— Aim of the exercise —
Find the line holding "This approach is" in the entries below. Give it again exactly, along with every line after it up to and including the line holding "or may not use".

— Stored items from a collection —
#####

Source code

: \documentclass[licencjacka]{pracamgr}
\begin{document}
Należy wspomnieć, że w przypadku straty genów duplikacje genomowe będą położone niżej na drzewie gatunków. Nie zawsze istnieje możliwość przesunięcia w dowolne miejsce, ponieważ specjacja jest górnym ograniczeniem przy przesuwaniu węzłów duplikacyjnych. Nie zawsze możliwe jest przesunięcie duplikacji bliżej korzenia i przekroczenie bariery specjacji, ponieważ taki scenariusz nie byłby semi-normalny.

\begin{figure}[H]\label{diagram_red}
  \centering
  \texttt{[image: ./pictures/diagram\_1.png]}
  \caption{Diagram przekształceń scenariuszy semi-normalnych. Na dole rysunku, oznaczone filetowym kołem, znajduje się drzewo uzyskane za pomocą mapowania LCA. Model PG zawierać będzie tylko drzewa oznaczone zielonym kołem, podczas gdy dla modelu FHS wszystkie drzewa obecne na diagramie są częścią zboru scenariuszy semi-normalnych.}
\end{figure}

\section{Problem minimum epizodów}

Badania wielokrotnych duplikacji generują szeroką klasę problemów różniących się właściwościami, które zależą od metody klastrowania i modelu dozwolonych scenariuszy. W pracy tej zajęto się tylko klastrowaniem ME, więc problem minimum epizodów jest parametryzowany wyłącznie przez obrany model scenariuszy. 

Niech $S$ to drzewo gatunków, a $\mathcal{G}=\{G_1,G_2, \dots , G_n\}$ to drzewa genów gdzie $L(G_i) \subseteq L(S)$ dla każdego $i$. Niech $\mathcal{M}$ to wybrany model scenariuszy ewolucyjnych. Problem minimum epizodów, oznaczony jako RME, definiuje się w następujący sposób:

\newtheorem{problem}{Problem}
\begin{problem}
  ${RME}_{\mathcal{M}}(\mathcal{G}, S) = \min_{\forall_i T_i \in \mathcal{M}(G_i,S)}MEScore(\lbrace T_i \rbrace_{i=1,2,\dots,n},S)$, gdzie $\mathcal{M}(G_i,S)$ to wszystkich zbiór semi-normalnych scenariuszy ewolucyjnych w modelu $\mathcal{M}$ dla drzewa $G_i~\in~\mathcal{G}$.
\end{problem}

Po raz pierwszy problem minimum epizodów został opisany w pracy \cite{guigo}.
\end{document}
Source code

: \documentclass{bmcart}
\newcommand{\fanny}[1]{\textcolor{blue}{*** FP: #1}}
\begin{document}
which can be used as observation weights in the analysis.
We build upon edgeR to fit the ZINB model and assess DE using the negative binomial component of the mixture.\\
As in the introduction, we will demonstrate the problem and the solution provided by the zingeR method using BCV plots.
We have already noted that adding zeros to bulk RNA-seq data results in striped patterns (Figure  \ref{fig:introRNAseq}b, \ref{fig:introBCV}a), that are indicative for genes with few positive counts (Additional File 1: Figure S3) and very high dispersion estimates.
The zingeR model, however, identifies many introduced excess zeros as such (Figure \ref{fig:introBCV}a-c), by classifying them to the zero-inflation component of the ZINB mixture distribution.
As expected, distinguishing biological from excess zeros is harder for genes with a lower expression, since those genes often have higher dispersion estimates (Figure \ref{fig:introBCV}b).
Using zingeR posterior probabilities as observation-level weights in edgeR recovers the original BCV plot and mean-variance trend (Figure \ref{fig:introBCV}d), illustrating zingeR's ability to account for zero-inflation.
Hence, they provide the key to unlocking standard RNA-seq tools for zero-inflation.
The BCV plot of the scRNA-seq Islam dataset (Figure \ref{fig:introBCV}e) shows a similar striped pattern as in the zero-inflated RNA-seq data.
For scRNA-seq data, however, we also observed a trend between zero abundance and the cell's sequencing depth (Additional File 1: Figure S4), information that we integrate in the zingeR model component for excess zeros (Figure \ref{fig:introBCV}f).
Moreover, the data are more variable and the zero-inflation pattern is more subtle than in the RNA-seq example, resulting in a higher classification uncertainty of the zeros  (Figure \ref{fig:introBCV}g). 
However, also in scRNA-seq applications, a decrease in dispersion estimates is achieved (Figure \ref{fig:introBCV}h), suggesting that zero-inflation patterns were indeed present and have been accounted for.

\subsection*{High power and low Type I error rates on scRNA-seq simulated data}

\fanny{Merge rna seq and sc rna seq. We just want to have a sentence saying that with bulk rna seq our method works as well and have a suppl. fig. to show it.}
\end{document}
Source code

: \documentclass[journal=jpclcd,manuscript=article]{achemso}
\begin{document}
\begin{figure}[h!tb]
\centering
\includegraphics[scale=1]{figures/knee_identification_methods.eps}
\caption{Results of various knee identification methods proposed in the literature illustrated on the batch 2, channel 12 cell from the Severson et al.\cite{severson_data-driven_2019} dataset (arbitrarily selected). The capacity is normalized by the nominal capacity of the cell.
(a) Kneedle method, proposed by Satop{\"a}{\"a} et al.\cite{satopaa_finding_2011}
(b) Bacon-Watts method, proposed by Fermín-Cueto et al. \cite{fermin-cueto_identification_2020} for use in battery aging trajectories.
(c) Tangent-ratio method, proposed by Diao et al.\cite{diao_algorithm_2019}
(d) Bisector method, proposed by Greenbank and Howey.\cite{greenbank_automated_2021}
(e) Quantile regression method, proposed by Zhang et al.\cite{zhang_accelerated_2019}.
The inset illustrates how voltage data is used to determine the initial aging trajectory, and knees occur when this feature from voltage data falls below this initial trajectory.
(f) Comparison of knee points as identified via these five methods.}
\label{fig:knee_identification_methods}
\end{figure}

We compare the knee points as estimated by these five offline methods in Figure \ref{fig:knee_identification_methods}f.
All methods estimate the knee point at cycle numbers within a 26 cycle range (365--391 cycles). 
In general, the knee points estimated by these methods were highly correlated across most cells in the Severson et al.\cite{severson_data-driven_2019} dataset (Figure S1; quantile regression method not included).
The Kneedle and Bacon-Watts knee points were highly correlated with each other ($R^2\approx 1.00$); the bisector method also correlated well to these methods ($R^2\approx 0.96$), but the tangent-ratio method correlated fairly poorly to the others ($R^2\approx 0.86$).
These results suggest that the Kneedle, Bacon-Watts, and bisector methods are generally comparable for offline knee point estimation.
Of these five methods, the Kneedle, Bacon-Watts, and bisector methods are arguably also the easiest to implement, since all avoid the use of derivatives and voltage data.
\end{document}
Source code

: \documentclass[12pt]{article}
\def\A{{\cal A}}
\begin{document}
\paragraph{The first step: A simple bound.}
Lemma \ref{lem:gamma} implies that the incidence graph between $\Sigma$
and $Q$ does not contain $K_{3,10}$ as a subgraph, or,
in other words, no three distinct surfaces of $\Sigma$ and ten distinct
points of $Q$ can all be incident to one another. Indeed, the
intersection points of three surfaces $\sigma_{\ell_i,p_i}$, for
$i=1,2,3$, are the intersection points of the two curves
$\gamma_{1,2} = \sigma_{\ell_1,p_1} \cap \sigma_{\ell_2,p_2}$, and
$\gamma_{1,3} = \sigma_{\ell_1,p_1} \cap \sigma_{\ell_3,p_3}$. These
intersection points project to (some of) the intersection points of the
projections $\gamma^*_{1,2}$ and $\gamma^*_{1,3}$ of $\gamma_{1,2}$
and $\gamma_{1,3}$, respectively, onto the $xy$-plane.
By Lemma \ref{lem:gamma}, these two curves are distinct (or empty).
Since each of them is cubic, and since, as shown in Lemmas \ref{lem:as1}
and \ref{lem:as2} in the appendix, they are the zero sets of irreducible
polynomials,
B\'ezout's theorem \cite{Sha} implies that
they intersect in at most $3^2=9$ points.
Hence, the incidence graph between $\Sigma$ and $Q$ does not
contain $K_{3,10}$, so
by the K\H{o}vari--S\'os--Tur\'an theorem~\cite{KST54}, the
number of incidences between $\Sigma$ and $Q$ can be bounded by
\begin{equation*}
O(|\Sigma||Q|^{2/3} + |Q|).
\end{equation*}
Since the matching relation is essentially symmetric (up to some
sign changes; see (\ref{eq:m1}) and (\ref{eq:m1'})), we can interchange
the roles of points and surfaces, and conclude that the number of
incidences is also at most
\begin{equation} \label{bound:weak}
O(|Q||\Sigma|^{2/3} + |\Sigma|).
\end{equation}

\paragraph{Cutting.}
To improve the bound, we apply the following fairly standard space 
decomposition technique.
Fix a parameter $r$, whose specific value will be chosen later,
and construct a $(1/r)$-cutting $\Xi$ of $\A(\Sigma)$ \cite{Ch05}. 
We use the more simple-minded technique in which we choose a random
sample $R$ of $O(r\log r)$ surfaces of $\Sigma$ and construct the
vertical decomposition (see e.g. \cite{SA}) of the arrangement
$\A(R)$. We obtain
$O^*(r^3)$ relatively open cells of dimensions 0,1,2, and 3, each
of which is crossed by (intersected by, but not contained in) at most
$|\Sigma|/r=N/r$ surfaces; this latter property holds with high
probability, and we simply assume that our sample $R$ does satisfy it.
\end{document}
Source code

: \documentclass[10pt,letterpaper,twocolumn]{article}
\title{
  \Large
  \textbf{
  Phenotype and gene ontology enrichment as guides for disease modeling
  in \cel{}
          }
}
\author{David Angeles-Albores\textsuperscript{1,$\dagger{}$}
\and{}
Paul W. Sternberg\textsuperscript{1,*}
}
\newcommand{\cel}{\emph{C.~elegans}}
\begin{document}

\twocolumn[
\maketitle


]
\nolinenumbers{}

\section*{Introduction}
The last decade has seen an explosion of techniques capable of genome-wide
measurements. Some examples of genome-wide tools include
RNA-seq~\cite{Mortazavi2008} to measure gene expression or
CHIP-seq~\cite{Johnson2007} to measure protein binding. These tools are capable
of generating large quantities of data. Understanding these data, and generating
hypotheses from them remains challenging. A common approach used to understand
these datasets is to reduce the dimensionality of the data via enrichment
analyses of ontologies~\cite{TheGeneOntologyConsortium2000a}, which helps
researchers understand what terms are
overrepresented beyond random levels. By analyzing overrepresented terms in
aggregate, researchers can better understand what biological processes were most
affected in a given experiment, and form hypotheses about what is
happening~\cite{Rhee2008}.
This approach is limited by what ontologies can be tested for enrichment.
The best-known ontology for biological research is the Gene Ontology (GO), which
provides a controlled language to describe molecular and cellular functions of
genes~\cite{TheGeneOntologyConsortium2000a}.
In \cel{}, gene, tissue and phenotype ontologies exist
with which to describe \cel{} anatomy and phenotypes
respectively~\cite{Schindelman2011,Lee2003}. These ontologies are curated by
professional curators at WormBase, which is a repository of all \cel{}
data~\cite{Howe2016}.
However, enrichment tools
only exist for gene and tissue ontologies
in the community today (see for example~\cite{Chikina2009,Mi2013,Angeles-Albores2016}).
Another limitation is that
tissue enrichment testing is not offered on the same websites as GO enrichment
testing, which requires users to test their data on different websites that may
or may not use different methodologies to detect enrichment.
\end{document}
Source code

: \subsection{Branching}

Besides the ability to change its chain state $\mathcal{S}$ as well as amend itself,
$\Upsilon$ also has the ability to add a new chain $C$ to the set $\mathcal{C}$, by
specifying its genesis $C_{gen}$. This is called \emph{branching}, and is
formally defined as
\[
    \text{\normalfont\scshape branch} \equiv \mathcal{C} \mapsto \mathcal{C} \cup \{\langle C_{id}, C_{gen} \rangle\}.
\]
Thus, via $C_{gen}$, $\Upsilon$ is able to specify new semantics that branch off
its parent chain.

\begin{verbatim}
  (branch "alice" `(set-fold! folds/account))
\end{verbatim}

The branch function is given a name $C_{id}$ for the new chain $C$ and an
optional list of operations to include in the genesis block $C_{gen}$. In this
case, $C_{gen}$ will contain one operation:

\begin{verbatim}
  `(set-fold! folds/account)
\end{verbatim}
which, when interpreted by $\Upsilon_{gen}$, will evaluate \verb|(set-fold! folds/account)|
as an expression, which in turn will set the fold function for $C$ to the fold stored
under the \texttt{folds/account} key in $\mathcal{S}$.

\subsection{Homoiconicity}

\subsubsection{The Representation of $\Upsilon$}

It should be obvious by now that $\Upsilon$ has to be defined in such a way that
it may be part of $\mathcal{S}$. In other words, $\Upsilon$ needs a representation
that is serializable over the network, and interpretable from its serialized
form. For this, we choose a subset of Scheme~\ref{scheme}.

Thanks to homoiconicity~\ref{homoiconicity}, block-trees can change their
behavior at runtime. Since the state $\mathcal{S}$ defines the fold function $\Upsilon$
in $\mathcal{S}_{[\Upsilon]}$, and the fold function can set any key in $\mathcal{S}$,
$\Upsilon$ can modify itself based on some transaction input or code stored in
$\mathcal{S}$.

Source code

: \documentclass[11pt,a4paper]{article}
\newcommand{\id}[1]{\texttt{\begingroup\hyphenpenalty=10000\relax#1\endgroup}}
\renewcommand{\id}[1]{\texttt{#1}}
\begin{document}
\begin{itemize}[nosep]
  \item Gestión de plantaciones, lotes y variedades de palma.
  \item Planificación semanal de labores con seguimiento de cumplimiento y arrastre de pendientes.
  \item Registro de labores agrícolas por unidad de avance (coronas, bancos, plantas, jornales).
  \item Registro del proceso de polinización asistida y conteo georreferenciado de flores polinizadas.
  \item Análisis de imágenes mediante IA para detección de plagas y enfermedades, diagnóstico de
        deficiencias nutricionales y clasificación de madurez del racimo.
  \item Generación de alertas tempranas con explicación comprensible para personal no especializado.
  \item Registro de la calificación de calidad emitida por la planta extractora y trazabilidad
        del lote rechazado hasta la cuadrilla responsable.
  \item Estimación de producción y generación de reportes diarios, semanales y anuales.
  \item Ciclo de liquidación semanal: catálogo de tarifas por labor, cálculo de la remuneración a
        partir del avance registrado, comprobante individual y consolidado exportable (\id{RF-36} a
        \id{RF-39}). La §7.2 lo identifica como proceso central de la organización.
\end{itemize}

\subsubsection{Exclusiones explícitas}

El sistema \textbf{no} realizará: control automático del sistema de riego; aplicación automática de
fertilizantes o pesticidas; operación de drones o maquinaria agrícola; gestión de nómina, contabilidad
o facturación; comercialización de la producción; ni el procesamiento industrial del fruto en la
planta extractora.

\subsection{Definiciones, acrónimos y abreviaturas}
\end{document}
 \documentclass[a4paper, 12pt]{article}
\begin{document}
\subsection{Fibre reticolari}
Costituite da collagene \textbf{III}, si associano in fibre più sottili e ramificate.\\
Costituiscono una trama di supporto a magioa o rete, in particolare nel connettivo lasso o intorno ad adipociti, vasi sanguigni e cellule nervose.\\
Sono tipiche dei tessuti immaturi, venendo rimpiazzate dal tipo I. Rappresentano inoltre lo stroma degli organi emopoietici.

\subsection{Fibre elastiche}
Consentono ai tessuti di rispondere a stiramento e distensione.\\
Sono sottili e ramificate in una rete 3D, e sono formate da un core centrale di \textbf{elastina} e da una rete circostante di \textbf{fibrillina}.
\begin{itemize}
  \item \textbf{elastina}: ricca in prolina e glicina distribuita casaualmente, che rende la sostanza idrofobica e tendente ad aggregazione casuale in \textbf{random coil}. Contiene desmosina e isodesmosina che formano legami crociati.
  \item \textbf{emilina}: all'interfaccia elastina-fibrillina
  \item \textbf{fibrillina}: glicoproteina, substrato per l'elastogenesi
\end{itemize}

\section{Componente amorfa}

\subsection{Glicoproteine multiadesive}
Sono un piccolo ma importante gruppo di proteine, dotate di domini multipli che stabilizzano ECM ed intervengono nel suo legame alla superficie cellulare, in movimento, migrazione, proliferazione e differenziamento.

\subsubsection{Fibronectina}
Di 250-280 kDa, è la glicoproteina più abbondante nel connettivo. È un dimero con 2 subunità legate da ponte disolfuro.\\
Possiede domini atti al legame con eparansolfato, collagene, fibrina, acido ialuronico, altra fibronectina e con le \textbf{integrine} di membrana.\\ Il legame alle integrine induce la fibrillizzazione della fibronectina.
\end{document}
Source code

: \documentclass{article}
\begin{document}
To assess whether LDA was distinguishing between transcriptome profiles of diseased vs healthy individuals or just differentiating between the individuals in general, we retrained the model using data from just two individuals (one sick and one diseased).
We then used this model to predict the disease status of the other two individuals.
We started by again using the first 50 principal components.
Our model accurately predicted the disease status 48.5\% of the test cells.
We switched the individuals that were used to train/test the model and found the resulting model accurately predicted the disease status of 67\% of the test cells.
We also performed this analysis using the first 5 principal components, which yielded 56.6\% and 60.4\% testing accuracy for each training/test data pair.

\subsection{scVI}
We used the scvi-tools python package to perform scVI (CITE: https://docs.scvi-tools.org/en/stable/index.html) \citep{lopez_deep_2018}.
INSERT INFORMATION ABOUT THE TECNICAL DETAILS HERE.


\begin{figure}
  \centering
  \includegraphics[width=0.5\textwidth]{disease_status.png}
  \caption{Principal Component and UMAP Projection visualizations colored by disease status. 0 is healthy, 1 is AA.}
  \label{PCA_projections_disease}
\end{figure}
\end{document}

#####

— Task result —
This approach is limited by what ontologies can be tested for enrichment.
The best-known ontology for biological research is the Gene Ontology (GO), which
provides a controlled language to describe molecular and cellular functions of
genes~\cite{TheGeneOntologyConsortium2000a}.
In \cel{}, gene, tissue and phenotype ontologies exist
with which to describe \cel{} anatomy and phenotypes
respectively~\cite{Schindelman2011,Lee2003}. These ontologies are curated by
professional curators at WormBase, which is a repository of all \cel{}
data~\cite{Howe2016}.
However, enrichment tools
only exist for gene and tissue ontologies
in the community today (see for example~\cite{Chikina2009,Mi2013,Angeles-Albores2016}).
Another limitation is that
tissue enrichment testing is not offered on the same websites as GO enrichment
testing, which requires users to test their data on different websites that may
or may not use different methodologies to detect enrichment.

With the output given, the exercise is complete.